* INSTRUCTIONS FOR THE TASK: Going through the entries below, copy out each line that contains "itemize".

[PROVIDED DATA — start]

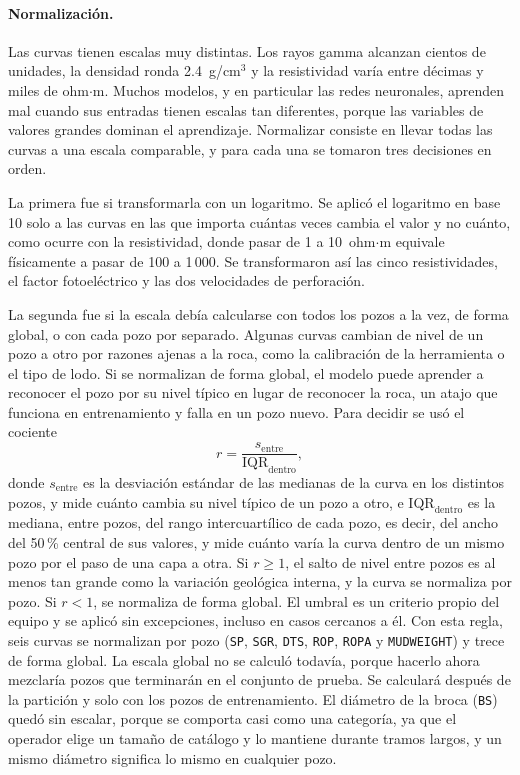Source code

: \documentclass[11pt,a4paper]{article}
\begin{document}
\paragraph{Normalización.} Las curvas tienen escalas muy distintas. Los rayos gamma alcanzan cientos de unidades, la densidad ronda 2.4~g/cm$^3$ y la resistividad varía entre décimas y miles de ohm$\cdot$m. Muchos modelos, y en particular las redes neuronales, aprenden mal cuando sus entradas tienen escalas tan diferentes, porque las variables de valores grandes dominan el aprendizaje. Normalizar consiste en llevar todas las curvas a una escala comparable, y para cada una se tomaron tres decisiones en orden.

La primera fue si transformarla con un logaritmo. Se aplicó el logaritmo en base 10 solo a las curvas en las que importa cuántas veces cambia el valor y no cuánto, como ocurre con la resistividad, donde pasar de 1 a 10~ohm$\cdot$m equivale físicamente a pasar de 100 a 1\,000. Se transformaron así las cinco resistividades, el factor fotoeléctrico y las dos velocidades de perforación.

La segunda fue si la escala debía calcularse con todos los pozos a la vez, de forma global, o con cada pozo por separado. Algunas curvas cambian de nivel de un pozo a otro por razones ajenas a la roca, como la calibración de la herramienta o el tipo de lodo. Si se normalizan de forma global, el modelo puede aprender a reconocer el pozo por su nivel típico en lugar de reconocer la roca, un atajo que funciona en entrenamiento y falla en un pozo nuevo. Para decidir se usó el cociente
\begin{equation}
r = \frac{s_{\text{entre}}}{\mathrm{IQR}_{\text{dentro}}} ,
\end{equation}
donde $s_{\text{entre}}$ es la desviación estándar de las medianas de la curva en los distintos pozos, y mide cuánto cambia su nivel típico de un pozo a otro, e $\mathrm{IQR}_{\text{dentro}}$ es la mediana, entre pozos, del rango intercuartílico de cada pozo, es decir, del ancho del 50\,\% central de sus valores, y mide cuánto varía la curva dentro de un mismo pozo por el paso de una capa a otra. Si $r \geq 1$, el salto de nivel entre pozos es al menos tan grande como la variación geológica interna, y la curva se normaliza por pozo. Si $r < 1$, se normaliza de forma global. El umbral es un criterio propio del equipo y se aplicó sin excepciones, incluso en casos cercanos a él. Con esta regla, seis curvas se normalizan por pozo (\texttt{SP}, \texttt{SGR}, \texttt{DTS}, \texttt{ROP}, \texttt{ROPA} y \texttt{MUDWEIGHT}) y trece de forma global. La escala global no se calculó todavía, porque hacerlo ahora mezclaría pozos que terminarán en el conjunto de prueba. Se calculará después de la partición y solo con los pozos de entrenamiento. El diámetro de la broca (\texttt{BS}) quedó sin escalar, porque se comporta casi como una categoría, ya que el operador elige un tamaño de catálogo y lo mantiene durante tramos largos, y un mismo diámetro significa lo mismo en cualquier pozo.
\end{document}

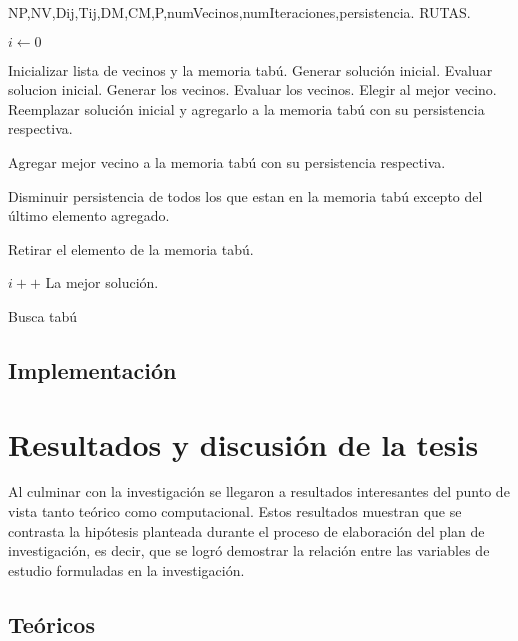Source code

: \begin{algorithm}
\begin{algorithmic}[htbp]
\REQUIRE NP,NV,Dij,Tij,DM,CM,P,numVecinos,numIteraciones,persistencia.  %
 \label{lin:algoritmo_pseudocodigo}
\ENSURE RUTAS.                                                          %

\STATE $i \leftarrow 0 $

\STATE Inicializar lista de vecinos y la memoria tabú.
\STATE Generar solución inicial.
\STATE Evaluar solucion inicial.
\STATE Generar los vecinos.
\STATE Evaluar los vecinos.
\STATE Elegir al mejor vecino.
\STATE Reemplazar solución inicial y agregarlo a la memoria tabú con su persistencia respectiva.

\ELSE
\STATE Agregar mejor vecino a la memoria tabú con su persistencia respectiva.

\ENDIF
\STATE Disminuir persistencia de todos los que estan en la memoria tabú excepto del último elemento agregado.

\STATE Retirar el elemento de la memoria tabú.
\ENDIF

\STATE $i++$
\ENDWHILE
\RETURN  La mejor solución.


\end{algorithmic}
\caption{Busca tabú}
\label{alg:algoritmoBT}
\end{algorithm}


\section{Implementación} 



\chapter{Resultados y discusión de la tesis}


Al culminar con la investigación se llegaron a resultados interesantes del punto de vista tanto teórico como computacional. Estos resultados muestran que se contrasta la hipótesis planteada durante el proceso de elaboración del plan de investigación, es decir, que se logró demostrar la relación entre las variables de estudio formuladas en la investigación.

\section{Teóricos}

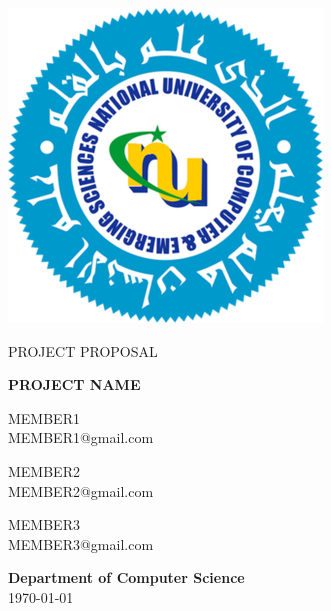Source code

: \documentclass[a4paper, 12pt]{article}
\begin{document}
\begin{titlepage}

\begin{center}
   \includegraphics[scale=0.4]{Images/fast_nu.png} 
\end{center}
   
\thispagestyle{empty}

\center

\textsc{\large PROJECT PROPOSAL}

\vspace{0.5in}

\noindent\makebox[\linewidth]{\rule{\linewidth}{1.2pt}}
\textsc{ \textbf{\large PROJECT NAME }}
\noindent\makebox[\linewidth]{\rule{\linewidth}{1.2pt}}

\vspace{0.5in}

\begin{minipage}{0.3\textwidth}
    \begin{flushleft}
        MEMBER1 \\
        MEMBER1@gmail.com
    \end{flushleft}
\end{minipage}
\begin{minipage}{0.3\textwidth}
    \begin{center}
        MEMBER2 \\
        MEMBER2@gmail.com
    \end{center}
\end{minipage}
\begin{minipage}{0.3\textwidth}
    \begin{flushright}
        MEMBER3 \\
        MEMBER3@gmail.com
    \end{flushright}
\end{minipage}

\vspace{2in}

\textbf{\large Department of Computer Science} \\

\today

\end{titlepage}
\end{document}
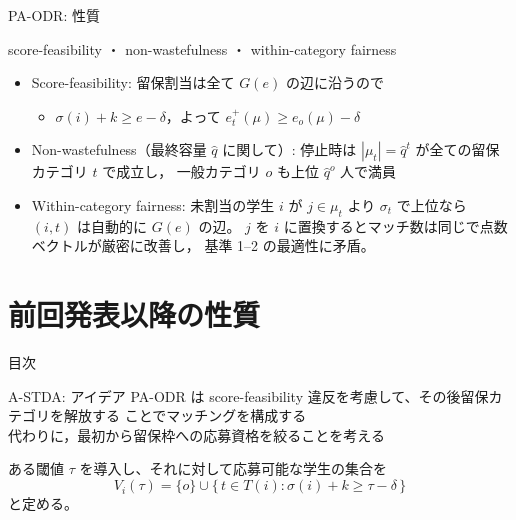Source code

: \documentclass[aspectratio=43,11pt]{beamer}
\newcommand{\muc}[1]{\mu_{#1}}
\newcommand{\eo}{e_o}
\newcommand{\et}{e_t^{+}}
\newcommand{\score}{\sigma}
\begin{document}
\begin{frame}{PA-ODR: 性質}
  \begin{block}{score-feasibility ・ non-wastefulness ・ within-category fairness}
    \begin{itemize}
      \item Score-feasibility: 留保割当は全て $G(e)$ の辺に沿うので
        \begin{itemize}
          \item $\score(i) + k \ge e - \delta$，よって
            $\et(\mu) \ge \eo(\mu) - \delta$
        \end{itemize}
      \item Non-wastefulness（最終容量 $\hat q$ に関して）: 停止時は
        $|\muc{t}| = \hat q^{t}$ が全ての留保カテゴリ $t$ で成立し，
        一般カテゴリ $o$ も上位 $\hat q^{o}$ 人で満員
      \item Within-category fairness: 未割当の学生 $i$ が $j \in \muc{t}$
        より $\score_t$ で上位なら $(i, t)$ は自動的に $G(e)$ の辺。
        $j$ を $i$ に置換するとマッチ数は同じで点数ベクトルが厳密に改善し，
        基準 1--2 の最適性に矛盾。
    \end{itemize}
  \end{block}
\end{frame}

\section{前回発表以降の性質}

\begin{frame}{目次}
  \tableofcontents[currentsection]
\end{frame}

\begin{frame}{A-STDA: アイデア}
  PA-ODR は score-feasibility 違反を考慮して、その後留保カテゴリを解放する
  ことでマッチングを構成する\\
  代わりに，最初から留保枠への応募資格を絞ることを考える

  \vspace{1em}
  ある{\color{red}閾値} $\tau$ を導入し、それに対して応募可能な学生の集合を
  \[
    V_i(\tau) = \{o\} \cup \{\, t \in T(i) : \score(i) + k \ge \tau - \delta \,\}
  \]
  と定める。
\end{frame}
\end{document}
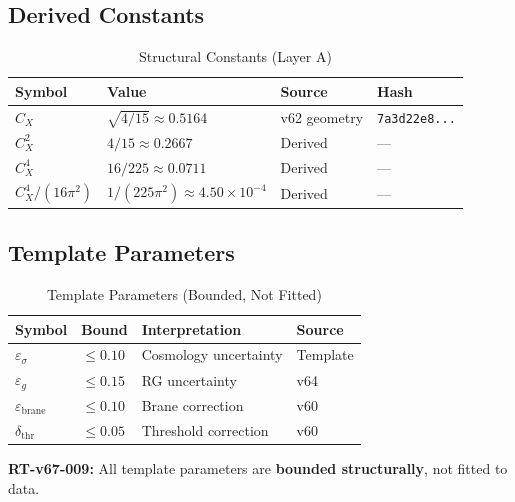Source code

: \documentclass[11pt,letterpaper]{article}
\newcommand{\eps}{\varepsilon}
\begin{document}
\subsection{Derived Constants}
\label{subsec:derived-constants}

\begin{table}[h!]
\centering
\caption{Structural Constants (Layer A)}
\label{tab:constants}
\begin{tabular}{llll}
\toprule
Symbol & Value & Source & Hash \\
\midrule
$C_X$ & $\sqrt{4/15} \approx 0.5164$ & v62 geometry & \texttt{7a3d22e8...} \\
$C_X^2$ & $4/15 \approx 0.2667$ & Derived & --- \\
$C_X^4$ & $16/225 \approx 0.0711$ & Derived & --- \\
$C_X^4/(16\pi^2)$ & $1/(225\pi^2) \approx 4.50 \times 10^{-4}$ & Derived & --- \\
\bottomrule
\end{tabular}
\end{table}

\subsection{Template Parameters}
\label{subsec:template-params}

\begin{table}[h!]
\centering
\caption{Template Parameters (Bounded, Not Fitted)}
\label{tab:template-params}
\begin{tabular}{llll}
\toprule
Symbol & Bound & Interpretation & Source \\
\midrule
$\eps_\sigma$ & $\leq 0.10$ & Cosmology uncertainty & Template \\
$\eps_g$ & $\leq 0.15$ & RG uncertainty & v64 \\
$\eps_{\text{brane}}$ & $\leq 0.10$ & Brane correction & v60 \\
$\delta_{\text{thr}}$ & $\leq 0.05$ & Threshold correction & v60 \\
\bottomrule
\end{tabular}
\end{table}

\begin{reviewertrap}
\textbf{RT-v67-009:} All template parameters are \textbf{bounded structurally}, not fitted to data.
\end{reviewertrap}

\end{document}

[PROVIDED DATA — finish]

* YOUR SOLUTION:
    \begin{itemize}
        \begin{itemize}
        \end{itemize}
    \end{itemize}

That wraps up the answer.